Innocence
and Idealism
Some media/cultural critics talk about
sentimentality as a by-product of an industrial society unable to feel
without “emotional guideposts.” Like we have to be told where to take
pictures at Disneyland!
Look,
we live in a consumer culture. Americans are consumers. Trained from
birth to buy, buy, buy to fill their spiritual void – like the little
girl I saw in the supermarket the other day pushing a tiny cart with
a flag on it that read “shopper in training.” It’s kind of cute when
they’re two, but it gets spooky when they turn twenty-two and define
themselves in terms of the shoes and jeans and jackets they buy.
Our culture trains people in consumption, with objects just
being the tip of the iceberg. The trivial part is buying things –
cars, clothing, computers; the important part is buying values and
emotions. We are trained from birth to mimic, to imitate, to take
our feelings, ideas, beliefs, and meanings from outside ourselves. When
you do that long enough you forget what you really need and want and
feel.
If Americans can buy invading a country, toppling its government,
and unleashing civil war as being a noble, heroic act, it’s clear that
they’ll buy just about anything as long as it is marketed in the right
way – with a designer label, a sentimental story, or, in the case of
Iraq and a lot else, an appeal to their ideals.

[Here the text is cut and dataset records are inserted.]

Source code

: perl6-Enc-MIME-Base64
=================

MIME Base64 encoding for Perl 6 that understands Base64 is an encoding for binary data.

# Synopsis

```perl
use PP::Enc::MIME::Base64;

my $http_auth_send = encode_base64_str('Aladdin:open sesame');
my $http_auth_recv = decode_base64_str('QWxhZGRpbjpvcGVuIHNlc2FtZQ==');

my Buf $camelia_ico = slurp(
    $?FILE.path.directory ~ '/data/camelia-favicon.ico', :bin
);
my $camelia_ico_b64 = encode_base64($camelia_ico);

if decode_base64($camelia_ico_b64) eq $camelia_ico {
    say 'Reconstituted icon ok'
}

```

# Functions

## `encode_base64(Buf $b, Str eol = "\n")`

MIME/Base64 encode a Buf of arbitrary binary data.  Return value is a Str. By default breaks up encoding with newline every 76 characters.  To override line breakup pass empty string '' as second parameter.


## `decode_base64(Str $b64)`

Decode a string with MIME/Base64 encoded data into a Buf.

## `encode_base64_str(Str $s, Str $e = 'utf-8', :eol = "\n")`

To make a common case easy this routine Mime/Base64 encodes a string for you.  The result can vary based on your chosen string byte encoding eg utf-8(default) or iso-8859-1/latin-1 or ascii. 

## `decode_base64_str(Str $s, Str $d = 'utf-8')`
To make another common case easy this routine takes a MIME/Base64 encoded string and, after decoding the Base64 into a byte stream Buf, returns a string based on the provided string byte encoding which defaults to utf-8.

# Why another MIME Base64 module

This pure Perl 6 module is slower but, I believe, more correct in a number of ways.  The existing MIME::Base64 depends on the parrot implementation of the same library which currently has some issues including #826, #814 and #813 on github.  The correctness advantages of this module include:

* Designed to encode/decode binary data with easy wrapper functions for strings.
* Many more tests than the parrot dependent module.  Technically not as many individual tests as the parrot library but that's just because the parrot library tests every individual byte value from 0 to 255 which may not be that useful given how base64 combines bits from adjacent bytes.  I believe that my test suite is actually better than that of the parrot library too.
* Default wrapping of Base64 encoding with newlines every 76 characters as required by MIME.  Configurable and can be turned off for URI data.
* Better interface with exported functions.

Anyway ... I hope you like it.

Ideals and sentimental stories are terrific marketing devices.
Benneton and Nike showed that years ago in terms of objects, but TV
shows and movies and the evening news have been doing it decades longer
with values. Hollywood is the greatest marketer of ideals
in the history of the world. They’re selling and Americans by the millions
are buying. Look at the popularity of Titanic and The Matrix
and Shrek and Lord of the Rings and Harry Potter.

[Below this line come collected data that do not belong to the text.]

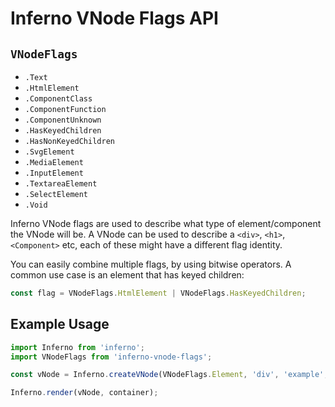 # Inferno VNode Flags API

## `VNodeFlags`
 - `.Text`
 - `.HtmlElement`
 - `.ComponentClass`
 - `.ComponentFunction`
 - `.ComponentUnknown`
 - `.HasKeyedChildren`
 - `.HasNonKeyedChildren`
 - `.SvgElement`
 - `.MediaElement`
 - `.InputElement`
 - `.TextareaElement`
 - `.SelectElement`
 - `.Void`

Inferno VNode flags are used to describe what type of element/component the VNode will be. A VNode can be used to describe a
`<div>`, `<h1>`, `<Component>` etc, each of these might have a different flag identity.

You can easily combine multiple flags, by using bitwise operators. A common use case is an element that has keyed children:

```js
const flag = VNodeFlags.HtmlElement | VNodeFlags.HasKeyedChildren;
```

## Example Usage

```js
import Inferno from 'inferno';
import VNodeFlags from 'inferno-vnode-flags';

const vNode = Inferno.createVNode(VNodeFlags.Element, 'div', 'example', 'Hello world!');

Inferno.render(vNode, container);
```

Why do you think those films were
so popular?
Because
America is the most idealistic culture that
ever existed in the history of the world. It was founded on dreams of
democratic decision-making, individual rights, personal fulfillment,
and free expression. And these films present ideal, idealized visions
of life and personal expression. Totally American and totally phony,
superficial, stupid.
Don’t get me wrong. There is nothing wrong with the ideals
themselves. I believe in them myself. What I object to is the fact that
they have been hijacked by marketers, corporations, government leaders,
and filmmakers to sell us things – and have been dumbed down in the
process. They have been co-opted by corporations and government officials
to serve unidealistic ends. They have been turned into slogans and marketing
strategies to pursue cynical, manipulative, selfish purposes. That’s
the story of Hollywood filmmaking. But that’s trivial of
course. It’s also why we are in Iraq. It’s why such stupid people get
elected year after year. It’s why Americans don’t see what their culture
is really doing abroad. In being turned into marketing ploys, complex
ideals have been translated into children’s bedtime stories. They have
been disconnected from reality. American foreign policy becomes a series
of emotions unrelated to facts, feelings without knowledge. As I said
before, that’s my definition of sentimentality. The sentimentality of
our movies is the least of our worries. The sentimentality of our culture
is absolutely terrifying.
Why don’t people see what is being
done?
Because
America is a naïve, innocent, childlike culture.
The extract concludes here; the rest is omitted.